First described by Toriello and Carey in 1988.
Agenesis of the Corpus Callosum with Facial Anomalies and Robin Sequence; Corpus Callosum Agenesis-Blepharophimosis-Robin Sequence Syndrome.
Originally, since the condition was observed in siblings, it was postulated to be an autosomal recessive multiple anomaly syndrome. However, several unrelated patients were subsequently reported which made it apparent that it was etiologically heterogeneous. Nevertheless, at least 20% of patients are estimated to have a chromosomal anomaly. Genetic evidence in two candidates help identify anomalies into two different genes, ie, MN1 (22q12.1) with a microdeletion and SATB2 (2q33.1) in response to a de novo balanced translocation.
Demonstration of corpus callosum agenesis; telecanthus; short palpebral fissures; small nares; Pierre Robin sequence; redundant neck skin; laryngeal anomalies; congenital heart disease; short hands; and hypotonia.
Laryngeal hypoplasia is the most common laryngeal anomaly described. Tracheal intubation for respiratory failure as a consequence of hypotonia may be necessary in the neonatal period. Cerebellar and brain stem hypoplasia are described in addition to corpus callosum agenesis. Seizures have been a feature in some patients. Mental retardation may be severe. Congenital heart disease appears to be a common, although inconsistent, finding. Vertebral malformations, supernumerary ribs, malformation of the clavicles are observed on occasion. Death in the neonatal period is common, especially among boys.
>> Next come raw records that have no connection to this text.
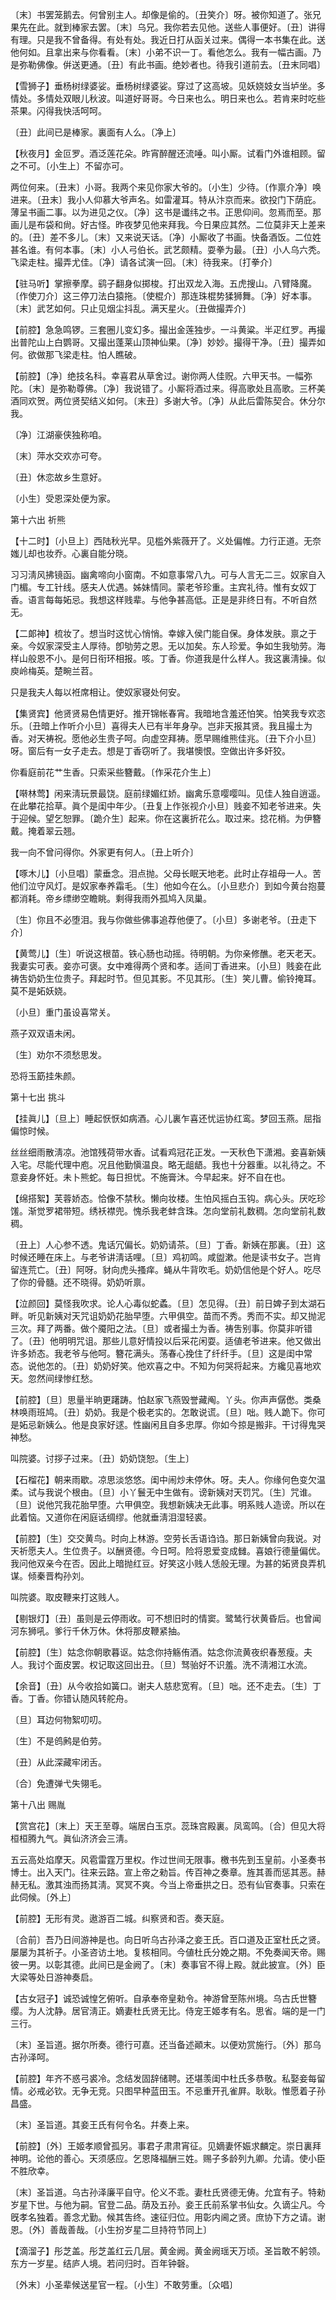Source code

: <!-- { "loadSidebar": true } -->
〔末〕书罢笼鹅去。何曾别主人。却像是偷的。〔丑笑介〕呀。被你知道了。张兄果先在此。就到棒家去罢。〔末〕乌兄。我你若去见他。送些人事便好。〔丑〕讲得有理。只是我不曾备得。有处有处。我近日打从函关过来。偶得一本书集在此。送他何如。且拿出来与你看看。〔末〕小弟不识一丁。看他怎么。我有一幅古画。乃是弥勒佛像。倂送更通。〔丑〕有此书画。绝妙者也。待我引道前去。〔丑末同唱〕 

【雪狮子】垂杨树绿婆娑。垂杨树绿婆娑。穿过了这高坡。见妖娆妓女当垆坐。多情处。多情处双眼儿秋波。叫道好哥哥。今日来也么。明日来也么。若肯来时吃些茶果。闪得我快活呵呵。

〔丑〕此间已是棒家。裏面有人么。〔净上〕 

【秋夜月】金叵罗。酒泛莲花朵。昨宵醉醒还流唾。叫小厮。试看门外谁相顾。留之不可。〔小生上〕不留亦可。

两位何来。〔丑末〕小哥。我两个来见你家大爷的。〔小生〕少待。〔作禀介净〕唤进来。〔丑末〕我小人仰慕大爷声名。如雷灌耳。特从汴京而来。欲投门下荫庇。薄呈书画二事。以为进见之仪。〔净〕这书是谶纬之书。正思仰间。忽焉而至。那画儿是布袋和尙。好古怪。昨夜梦见他来拜我。今日果应其然。二位莫非天上差来的。〔丑〕差不多儿。〔末〕又来说天话。〔净〕小厮收了书画。快备酒饭。二位姓甚名谁。有何本事。〔末〕小人弓伯长。武艺颇精。耍拳为最。〔丑〕小人乌六秃。飞梁走柱。撮弄尤佳。〔净〕请各试演一回。〔末〕待我来。〔打拳介〕 

【驻马听】掌擦拳摩。鹞子翻身似掷梭。打出双龙入海。五虎搜山。八臂降魔。〔作使刀介〕这三停刀法白猿拖。〔使棍介〕那连珠棍势猱狮舞。〔净〕好本事。〔末〕武艺如何。只止见烟尘抖乱。满天星火。〔丑做撮弄介〕 

【前腔】急急鸣锣。三套圈儿变幻多。撮出金莲独步。一斗黄粱。半疋红罗。再撮出普陀山上白鹦哥。又撮出蓬莱山顶神仙果。〔净〕妙妙。撮得干净。〔丑〕撮弄如何。欲做那飞梁走柱。怕人瞧破。

【前腔】〔净〕绝技名科。幸喜君从草舍过。谢你两人佳贶。六甲天书。一幅弥陀。〔末〕是弥勒尊佛。〔净〕我说错了。小厮将酒过来。得高歌处且高歌。三杯美酒同欢贺。两位贤契结义如何。〔末丑〕多谢大爷。〔净〕从此后雷陈契合。休分尔我。

〔净〕江湖豪侠独称咱。

〔末〕萍水交欢亦可夸。

〔丑〕休恋故乡生意好。

〔小生〕受恩深处便为家。 

第十六出
祈熊

【十二时】〔小旦上〕西陆秋光早。见槛外紫薇开了。义处偏帷。力行正道。无奈媸儿却也妆乔。心裏自能分晓。

习习淸风拂镜函。幽禽啼向小窗南。不如意事常八九。可与人言无二三。奴家自入门楣。专工针线。感夫人优遇。姊妹情同。蒙老爷珍重。主宾礼待。惟有女奴丁香。语言每每妬忌。我想这样贱辈。与他争甚高低。正是是非终日有。不听自然无。 

【二郞神】梳妆了。想当时这忧心悄悄。幸嫁入侯门能自保。身体发肤。禀之于亲。今奴家深受主人厚待。卽劬劳之恩。无以加矣。东人珍爱。争如生我劬劳。海样山般恩不小。是何日衔环相报。咳。丁香。你道我是什么样人。我这裏淸操。似庾岭梅英。楚畹兰苕。

只是我夫人每以袵席相让。使奴家寝处何安。 

【集贤宾】他贤贤易色情更好。推开锦帐春宵。我暗地含羞还怕笑。怕笑我专欢恣乐。〔丑暗上作听介小旦〕喜得夫人已有半年身孕。岂非天报其贤。我且撮土为香。对天祷祝。愿他必生贵子呵。向虚空拜祷。愿早赐维熊佳兆。〔丑下介小旦〕呀。窗后有一女子走去。想是丁香窃听了。我堪懊恨。空做出许多奸狡。

你看庭前花艹生香。只索采些簪戴。〔作采花介生上〕 

【啭林莺】闲来淸玩景最饶。庭前绿媚红娇。幽禽乐意嘤嘤叫。见佳人独自逍遥。在此攀花拾草。眞个是闺中年少。〔丑复上作张视介小旦〕贱妾不知老爷进来。失于迎候。望乞恕罪。〔跪介生〕起来。你在这裏折花么。取过来。捻花梢。为伊簪戴。掩着翠云翘。

我一向不曾问得你。外家更有何人。〔丑上听介〕 

【啄木儿】〔小旦唱〕蒙垂念。泪点抛。父母长眠天地老。此时止存祖母一人。苦他们泣守风灯。是奴家奉养霜毛。〔生〕他如今在么。〔小旦悲介〕到如今黄台抱蔓都消耗。帝乡缥缈空瞻眺。剩得我雨外孤鸠入凤巢。

〔生〕你且不必堕泪。我与你做些佛事追荐他便了。〔小旦〕多谢老爷。〔丑走下介〕 

【黄莺儿】〔生〕听说这根苗。铁心肠也动摇。待明朝。为你亲修醮。老天老天。我妻实可表。妾亦可褒。女中难得两个贤和孝。适间丁香进来。〔小旦〕贱妾在此祷吿奶奶生位贵子。拜起时节。但见其影。不见其形。〔生〕笑儿曹。偷铃掩耳。莫不是妬妖娆。

〔小旦〕重门虽设喜常关。

燕子双双语未闲。

〔生〕劝尔不须愁思发。

恐将玉筯挂朱颜。 

第十七出
挑斗

【挂眞儿】〔旦上〕睡起恹恹如病酒。心儿裏乍喜还忧运协红鸾。梦回玉燕。屈指偏惊时候。

丝丝细雨散淸凉。池馆残荷带水香。试看鸡冠花正发。一天秋色下潇湘。妾喜新姨入宅。尽能代理中庖。况且他勤愼温良。略无龃龉。我也十分器重。以礼待之。不意妾身怀妊。未卜熊蛇。每日担忧。不施膏沐。今早起来。好不自在也。 

【绵搭絮】芙蓉娇态。恰像不禁秋。懒向妆楼。生怕风摇白玉钩。病心头。厌吃珍馐。渐觉罗裙带短。绣袄襟兜。愧杀我老蚌含珠。怎向堂前礼数稠。怎向堂前礼数稠。

〔丑上〕人心参不透。鬼话冗偏长。奶奶请茶。〔旦〕丁香。新姨在那裏。〔丑〕这时候还睡在床上。与老爷讲淸话哩。〔旦〕鸡初鸣。咸盥漱。他是读书女子。岂肯留连荒亡。〔丑〕阿呀。豺向虎头搔痒。蝇从牛背吹毛。奶奶信他是个好人。吃尽了你的骨髓。还不晓得。奶奶听禀。 

【泣颜回】莫怪我吹求。论人心毒似蛇蟊。〔旦〕怎见得。〔丑〕前日婢子到太湖石畔。听见新姨对天咒诅奶奶花胎早堕。六甲俱空。苗而不秀。秀而不实。却又抛泥三次。拜了两番。做个魇阳之法。〔旦〕或者撮土为香。祷吿别事。你莫非听错了。〔丑〕他明明咒诅。那些儿意好情投以后采花闲耍。适値老爷进来。他又做出许多娇态。我老爷与他呵。簪花满头。荡春心挽住了纤纤手。〔旦〕这是闺中常态。说他怎的。〔丑〕奶奶好笑。他欢喜之中。不知为何哭将起来。方纔见喜地欢天。忽然间绿惨红愁。

【前腔】〔旦〕思量半晌更躇踌。怕赵家飞燕毁誉藏阄。丫头。你声声僝僽。类桑林唤雨班鸠。〔丑〕奶奶。我是个极老实的。怎敢说谎。〔旦〕咄。贱人跪下。你可是妬忌新姨么。他是良家好逑。性幽闲且自多忠厚。你如今掠是搬非。干讨得鬼哭神愁。

叫院婆。讨拶子过来。〔丑〕奶奶饶恕。〔生上〕 

【石榴花】朝来雨歇。凉思淡悠悠。闺中闹炒未停休。呀。夫人。你缘何色变欠温柔。试与我说个根由。〔旦〕小丫鬟无中生做有。谤新姨对天罚咒。〔生〕咒谁。〔旦〕说他咒我花胎早堕。六甲俱空。我想新姨决无此事。明系贱人造谤。所以在此着恼。又道你在闲庭话绸缪。他就垂淸泪湿轻裘。

【前腔】〔生〕交交黄鸟。时向上林游。空劳长舌语诌诌。那日新姨曾向我说。对天祈愿夫人。生位贵子。以酬贤德。今日呵。险将恩爱变成雠。喜娘行德量偏优。我问他双亲今在否。因此上暗抛红豆。好笑这小贱人恁般无理。为甚的妬贤良弄机谋。倾秦晋构孙刘。

叫院婆。取皮鞭来打这贱人。 

【剔银灯】〔丑〕虽则是云停雨收。可不想旧时的情窦。鹭鸶行状黄昏后。也曾闻河东狮吼。爹行千休万休。休将那皮鞭紧抽。

【前腔】〔生〕姑念你朝歌暮讴。姑念你持觞侑酒。姑念你流黄夜织春葱瘦。夫人。我讨个面皮罢。权记取这回出丑。〔旦〕驽骀好不识羞。洗不淸湘江水流。

【余音】〔丑〕从今收拾如簧口。谢夫人慈悲宽宥。〔旦〕咄。还不走去。〔生〕丁香。丁香。你错认随风转舵舟。

〔旦〕耳边何物絮叨叨。

〔生〕不是鸧鹒是伯劳。

〔丑〕从此深藏牢闭舌。

〔合〕免遭弹弋失翎毛。 

第十八出
赐胤

【赏宫花】〔末上〕天王至尊。端居白玉京。蕊珠宫殿裏。凤鸾鸣。〔合〕但见大将桓桓腾九气。眞仙济济会三淸。

五云高处焰摩天。风雹雷霆万里权。作过世间无限事。檄书先到玉皇前。小圣奏书博士。出入天门。往来云路。宣上帝之勑旨。传百神之奏章。旌其善而惩其恶。赫赫无私。激其浊而扬其淸。冥冥不爽。今当上帝垂拱之日。恐有仙官奏事。只索在此伺候。〔外上〕 

【前腔】无形有灵。遨游百二城。纠察贤和否。奏天庭。

〔合前〕吾乃日间游神是也。向日听乌古孙泽之妾王氏。百口道及正室杜氏之贤。屡屡为其祈子。小圣咨访土地。复核相同。今値杜氏分娩之期。不免奏闻天帝。赐彼一男。以彰其德。此间已是金阙了。〔末〕奏事官不得上殿。就此披宣。〔外〕臣大梁等处日游神奏启。 

【古女冠子】诚恐诚惶乞俯听。自承奉帝皇勑令。神游曾至陈州境。乌古氏世簪缨。为人沈静。居官淸正。嫡妻杜氏贤无比。侍宠王姬孝有名。思省。端的是一门三行。

〔末〕圣旨道。据尔所奏。德行可嘉。还当备述顚末。以便劝赏施行。〔外〕那乌古孙泽呵。 

【前腔】年齐不惑弓裘冷。念结发固辞储聘。还堪羡闺中杜氏多恭敬。私娶妾每留情。必戒必钦。无争无竞。只图早种蓝田玉。不忌重开孔雀屛。耿耿。惟愿着子孙昌盛。

〔末〕圣旨道。其妾王氏有何令名。幷奏上来。 

【前腔】〔外〕王姬孝顺曾孤另。事君子肃肃宵征。见嫡妻怀娠求麟定。崇日裏拜神明。论他的善心。天须感应。乞恩降福酬三姓。赐子多龄列九卿。允请。使小臣不胜欣幸。

〔末〕圣旨道。乌古孙泽廉平自守。伦义不乖。妻杜氏贤德无俦。允宜有子。特勑岁星下世。与他为嗣。官登二品。荫及五孙。妾王氏前系掌书仙女。久谪尘凡。今旣孝名独着。善念尤勤。候其吿终。速征归位。用彰内阃之贤。庶协下方之请。谢恩。〔外〕善哉善哉。〔小生扮岁星二旦持符节同上〕 

【滴溜子】彤芝盖。彤芝盖红云几层。黄金阙。黄金阙瑶天万顷。圣旨敢不躬领。东方一岁星。结庐人境。若问归时。百年钟磬。

〔外末〕小圣辈候送星官一程。〔小生〕不敢劳重。〔众唱〕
Precautions before anesthesia
Careful airway assessment. Potential difficult direct laryngoscopy; laryngeal hypoplasia may further complicate attempts to intubate the trachea. Examine for signs of intercurrent lung disease, and hypotonia causing respiratory impairment. Careful examination for signs of congenital heart disease, low threshold for preoperative echocardiography, and ECG. Cardiac catheterization as indicated by specific cardiac lesion. Continue any antiepileptic drugs during the perioperative period.
Difficult airway management should be anticipated; inhalational induction may be the method of choice. The maintenance of spontaneous respiration is highly recommended until the trachea has been intubated and lung ventilation is confirmed. Prepare a selection endotracheal tube (smaller than predicted) prior to induction. The availability of appropriate sizes of laryngeal mask airways and/or fiberoptic equipment is indicated. The specific anesthetic technique will be dictated by the presence of congenital heart disease. Regional techniques may be of use if not contraindicated.